Today, winesur.com (an online marketing arm for wineries in Argentina and Argentine wine in general) published an article that talked about Bonarda being the next “Argentine Wine”. Over here at Anuva Wines, we have been talking about Bonarda for the last 5-6 years, having fallen in love with its easy drinking, kind tannin style at the very beginning.
Among the other Bonardas we have worked with, the Mairena Bonarda, from Familia Blanco in Lujan de Cuyo, Mendoza, has consistently been the best out of all the Bonardas in Argentina. Argentine Bonarda is and always has been the “other red wine” from Argentina and at one point was actually more widely planted than Malbec (the boom of Malbec coming when the world started buying it).
Bonarda was known as “el patito feo” (the ugly duckling) prior to the introduction of modern wine making techniques that promote low yields (and thus better wine) because it was only ever used to make table wine in a “vino tinto” or “red table wine” fashion… and not varietal wine. But with vineyard’s like the Blanco’s have, at very high elevation (over 3000 feet), a downward angle toward the north (allowing the vineyard to capture more sunlight) and their particular location in Alto Urgarteche, they create the best Bonarda wine in Argentina. We say this because we’ve tried them all. Even some of the highly rated Bonardas do not compare to the Mairena.
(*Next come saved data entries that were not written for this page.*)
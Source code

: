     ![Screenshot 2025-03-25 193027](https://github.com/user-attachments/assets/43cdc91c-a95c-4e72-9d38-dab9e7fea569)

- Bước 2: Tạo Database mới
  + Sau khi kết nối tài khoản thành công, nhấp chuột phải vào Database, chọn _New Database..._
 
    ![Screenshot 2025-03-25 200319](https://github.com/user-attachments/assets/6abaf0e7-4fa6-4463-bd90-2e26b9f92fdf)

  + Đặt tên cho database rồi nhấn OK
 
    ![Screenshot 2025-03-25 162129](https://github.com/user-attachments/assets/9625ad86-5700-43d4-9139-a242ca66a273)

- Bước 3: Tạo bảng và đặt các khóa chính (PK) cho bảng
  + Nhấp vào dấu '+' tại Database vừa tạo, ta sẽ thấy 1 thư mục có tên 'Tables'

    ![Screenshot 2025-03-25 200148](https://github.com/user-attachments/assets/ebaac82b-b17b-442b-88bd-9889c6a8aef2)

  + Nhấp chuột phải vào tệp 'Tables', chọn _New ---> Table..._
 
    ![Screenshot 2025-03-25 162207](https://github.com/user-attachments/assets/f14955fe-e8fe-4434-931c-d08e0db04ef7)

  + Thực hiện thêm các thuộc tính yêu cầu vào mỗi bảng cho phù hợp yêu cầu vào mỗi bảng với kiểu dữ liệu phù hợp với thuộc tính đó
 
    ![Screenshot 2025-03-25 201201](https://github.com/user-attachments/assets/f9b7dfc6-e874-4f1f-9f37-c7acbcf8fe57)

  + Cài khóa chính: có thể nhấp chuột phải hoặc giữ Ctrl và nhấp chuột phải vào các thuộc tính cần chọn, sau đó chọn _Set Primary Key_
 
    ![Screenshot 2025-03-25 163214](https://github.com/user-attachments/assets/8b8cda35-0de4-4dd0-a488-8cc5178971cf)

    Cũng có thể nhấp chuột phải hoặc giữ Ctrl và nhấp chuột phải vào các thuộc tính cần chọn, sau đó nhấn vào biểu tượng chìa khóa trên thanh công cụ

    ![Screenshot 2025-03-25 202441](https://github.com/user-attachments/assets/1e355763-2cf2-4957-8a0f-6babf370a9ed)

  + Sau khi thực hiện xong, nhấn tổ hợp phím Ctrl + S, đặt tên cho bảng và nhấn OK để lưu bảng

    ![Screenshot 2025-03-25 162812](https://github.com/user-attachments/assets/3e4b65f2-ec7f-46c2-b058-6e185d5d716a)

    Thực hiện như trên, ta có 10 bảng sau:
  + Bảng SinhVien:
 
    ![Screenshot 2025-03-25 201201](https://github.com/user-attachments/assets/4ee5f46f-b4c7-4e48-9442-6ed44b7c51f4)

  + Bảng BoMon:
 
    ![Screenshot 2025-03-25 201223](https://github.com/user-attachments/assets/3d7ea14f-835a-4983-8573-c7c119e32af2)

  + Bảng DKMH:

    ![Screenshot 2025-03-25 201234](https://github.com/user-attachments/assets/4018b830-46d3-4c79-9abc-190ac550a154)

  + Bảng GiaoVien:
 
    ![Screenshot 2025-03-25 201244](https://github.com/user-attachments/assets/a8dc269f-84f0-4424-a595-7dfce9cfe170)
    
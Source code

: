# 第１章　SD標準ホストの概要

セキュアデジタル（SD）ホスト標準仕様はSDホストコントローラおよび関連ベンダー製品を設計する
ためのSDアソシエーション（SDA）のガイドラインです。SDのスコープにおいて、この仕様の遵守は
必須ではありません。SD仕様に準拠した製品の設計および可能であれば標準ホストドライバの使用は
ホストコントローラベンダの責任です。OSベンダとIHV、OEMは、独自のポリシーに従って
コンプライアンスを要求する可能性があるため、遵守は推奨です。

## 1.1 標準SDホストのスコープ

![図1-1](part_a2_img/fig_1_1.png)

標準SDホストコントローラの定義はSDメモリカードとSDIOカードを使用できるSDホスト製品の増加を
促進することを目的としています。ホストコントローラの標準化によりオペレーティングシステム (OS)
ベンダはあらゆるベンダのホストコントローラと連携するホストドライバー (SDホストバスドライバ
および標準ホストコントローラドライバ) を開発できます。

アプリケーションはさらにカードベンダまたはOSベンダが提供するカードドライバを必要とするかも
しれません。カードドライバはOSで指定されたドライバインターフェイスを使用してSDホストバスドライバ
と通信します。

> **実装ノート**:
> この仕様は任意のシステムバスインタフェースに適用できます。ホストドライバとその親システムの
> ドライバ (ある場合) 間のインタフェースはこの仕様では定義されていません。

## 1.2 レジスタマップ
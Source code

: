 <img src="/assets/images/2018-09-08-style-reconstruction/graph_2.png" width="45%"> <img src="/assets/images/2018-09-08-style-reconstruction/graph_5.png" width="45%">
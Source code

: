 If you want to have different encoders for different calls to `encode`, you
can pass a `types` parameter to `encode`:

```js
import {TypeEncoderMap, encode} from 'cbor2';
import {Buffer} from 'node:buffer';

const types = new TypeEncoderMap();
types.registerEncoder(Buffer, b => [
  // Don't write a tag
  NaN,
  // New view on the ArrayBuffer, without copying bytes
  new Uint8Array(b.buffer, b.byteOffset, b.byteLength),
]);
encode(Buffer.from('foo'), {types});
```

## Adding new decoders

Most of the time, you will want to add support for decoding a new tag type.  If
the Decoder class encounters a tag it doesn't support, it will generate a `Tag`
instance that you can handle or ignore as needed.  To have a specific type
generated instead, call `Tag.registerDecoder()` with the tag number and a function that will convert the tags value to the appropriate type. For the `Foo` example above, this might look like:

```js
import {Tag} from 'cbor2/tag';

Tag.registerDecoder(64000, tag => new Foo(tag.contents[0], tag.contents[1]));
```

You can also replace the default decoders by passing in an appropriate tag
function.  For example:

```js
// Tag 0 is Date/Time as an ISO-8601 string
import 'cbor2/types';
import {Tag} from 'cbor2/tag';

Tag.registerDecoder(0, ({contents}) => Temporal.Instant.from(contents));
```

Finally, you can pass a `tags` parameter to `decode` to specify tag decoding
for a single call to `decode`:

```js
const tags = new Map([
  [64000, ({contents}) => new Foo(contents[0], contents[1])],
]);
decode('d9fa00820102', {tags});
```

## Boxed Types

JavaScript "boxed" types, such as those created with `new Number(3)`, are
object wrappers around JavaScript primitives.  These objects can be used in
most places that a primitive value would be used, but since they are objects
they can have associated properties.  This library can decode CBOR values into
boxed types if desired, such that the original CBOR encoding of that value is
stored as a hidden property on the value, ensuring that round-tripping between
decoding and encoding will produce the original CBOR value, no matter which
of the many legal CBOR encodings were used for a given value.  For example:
It is our hope that at our Buenos Aires wine tastings, where we have everybody who comes try a Bonarda (not only to educate them on what Bonarda is, but the joys of Bonarda, and the fact that it is an emblematically Argentine wine), that people will leave jazzed up about this awesome wine and spread the word about it. There have only be 2 or 3 people EVER who have come to one of our wine tastings in Buenos Aires who had already heard of Bonarda…. and we are excited to spread the word!